There was quite the gem in the Cornell Daily Sun today via a column by Laura Taylor ‘07 titled “Life and Death.”
Taylor begins dramatically,
With the aftermath of the Virginia Tech killings monopolizing media attention, a grave regression of women’s rights in this country passed largely unnoticed last week.
Well, you know what they say: One grave regression to women’s rights, one huge progression for unborn children’s lives! Or something like that…
(Disclaimer: In the likely case that some pro-abortion reader does not recognize the sarcasm in that last statement, let me be clear. I do not consider the murder of unborn children to be an inherent “right” of any sort, therefore, in my opinion there is nothing to regress from. In fact, I believe abortion harms women, so this is truly a step forward for both mother and child.)
Anyway, back on topic. There is one part of Taylor’s column where she truly shines:
Much of the reason late-term abortions developed in this country is due to the legislative and judicial decisions promoted by anti-choice advocates. Abortions are expensive (1975 Hyde Amendment bars insurance coverage), difficult to obtain (87 percent of counties in the country have no abortion provider) and are further constrained by state restrictions that limit access to abortion. A pregnancy does not stop to wait for a woman to raise money for medical, travel, lodging and childcare expenses. (emphasis added.)

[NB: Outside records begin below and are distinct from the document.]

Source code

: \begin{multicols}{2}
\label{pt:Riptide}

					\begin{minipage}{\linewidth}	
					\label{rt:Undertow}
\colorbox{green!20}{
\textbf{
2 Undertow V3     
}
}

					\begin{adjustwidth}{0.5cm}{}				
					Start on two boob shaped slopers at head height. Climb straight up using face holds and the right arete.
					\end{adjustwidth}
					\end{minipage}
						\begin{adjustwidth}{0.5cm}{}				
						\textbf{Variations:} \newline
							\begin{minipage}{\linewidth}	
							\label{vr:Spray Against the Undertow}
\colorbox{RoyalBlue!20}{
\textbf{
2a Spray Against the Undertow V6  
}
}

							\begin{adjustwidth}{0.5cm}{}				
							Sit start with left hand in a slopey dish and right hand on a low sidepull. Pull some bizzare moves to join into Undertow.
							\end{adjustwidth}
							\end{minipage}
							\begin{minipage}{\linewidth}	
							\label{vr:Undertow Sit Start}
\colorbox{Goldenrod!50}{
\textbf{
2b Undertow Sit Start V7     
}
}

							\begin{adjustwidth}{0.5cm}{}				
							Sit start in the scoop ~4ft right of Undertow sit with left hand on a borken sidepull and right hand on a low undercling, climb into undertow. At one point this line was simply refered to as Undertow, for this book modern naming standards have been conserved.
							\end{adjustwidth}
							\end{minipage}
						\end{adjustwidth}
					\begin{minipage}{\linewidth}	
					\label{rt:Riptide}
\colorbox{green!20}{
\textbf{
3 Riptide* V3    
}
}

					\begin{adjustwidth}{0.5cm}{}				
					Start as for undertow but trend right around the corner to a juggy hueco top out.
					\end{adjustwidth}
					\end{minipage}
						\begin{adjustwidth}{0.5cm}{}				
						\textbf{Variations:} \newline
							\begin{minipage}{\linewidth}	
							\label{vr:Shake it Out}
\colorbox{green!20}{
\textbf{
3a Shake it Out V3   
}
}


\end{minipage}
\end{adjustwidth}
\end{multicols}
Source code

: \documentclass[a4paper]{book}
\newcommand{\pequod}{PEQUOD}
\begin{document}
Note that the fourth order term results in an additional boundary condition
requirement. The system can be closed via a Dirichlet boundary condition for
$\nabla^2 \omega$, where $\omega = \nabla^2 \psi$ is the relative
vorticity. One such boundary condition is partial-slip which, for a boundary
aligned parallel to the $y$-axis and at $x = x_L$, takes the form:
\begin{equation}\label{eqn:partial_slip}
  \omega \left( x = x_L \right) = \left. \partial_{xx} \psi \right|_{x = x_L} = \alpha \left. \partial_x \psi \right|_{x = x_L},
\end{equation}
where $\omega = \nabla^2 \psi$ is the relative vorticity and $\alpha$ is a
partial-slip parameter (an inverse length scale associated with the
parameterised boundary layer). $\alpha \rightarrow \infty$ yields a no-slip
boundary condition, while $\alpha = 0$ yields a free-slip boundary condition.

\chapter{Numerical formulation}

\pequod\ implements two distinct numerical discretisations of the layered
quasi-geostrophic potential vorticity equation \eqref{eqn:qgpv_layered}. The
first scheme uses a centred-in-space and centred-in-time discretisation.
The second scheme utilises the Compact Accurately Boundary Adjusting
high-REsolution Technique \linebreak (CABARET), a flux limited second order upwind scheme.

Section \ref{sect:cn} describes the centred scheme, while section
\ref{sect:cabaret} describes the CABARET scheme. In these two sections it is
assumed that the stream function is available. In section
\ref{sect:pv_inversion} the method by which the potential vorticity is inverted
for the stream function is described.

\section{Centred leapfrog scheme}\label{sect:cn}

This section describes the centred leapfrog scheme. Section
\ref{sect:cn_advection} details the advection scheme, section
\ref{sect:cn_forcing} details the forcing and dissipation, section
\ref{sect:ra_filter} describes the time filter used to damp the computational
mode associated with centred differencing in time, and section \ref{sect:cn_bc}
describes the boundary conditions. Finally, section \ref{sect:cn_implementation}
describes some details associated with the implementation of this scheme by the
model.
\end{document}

In that blip is one feature that appears frequently in Taylor’s columns: factual errors. I am in no position to judge whether or not these errors are based in ignorance or purposeful misinformation, but it is her tradition. (She’s had real winners ranging from calling Iranians Arabic - they’re Persian - to calling Israel an apartheid state - which may be all the rage in Jimmy Carter’s circles, but not so popular among observers of the real facts.)
Specifically in this column is the blatant misconception of the 1975 Hyde Amendment, which as everyone knows (even the pro-abortion ACLU) only restricts federal funding for abortions, i.e. Medicaid coverage. The Hyde Amendment even has exceptions for cases of rape, incest, and when the mother’s life is in danger. So… Taylor tries to portray this as completely threatening to a woman’s so-called “right” to an abortion, when it is nothing of the sort.
Furthermore, common sense makes me question her argument that abortions are difficult to obtain because clinics are just so darn hard to find! Does anyone have any statistics or information on this? (There is only so much time I can devote to research when I have 50 pages of essays waiting on me.) At the very least, I am quite positive that every major urban city in the nation (unfortunately) offers an abortion clinic of some variety. I am absolutely sure that every state has something available. If the child is really that much of an inconvenience, I am sure that a woman will go out of her way to find an accessible murderer *cough* I mean, abortionist.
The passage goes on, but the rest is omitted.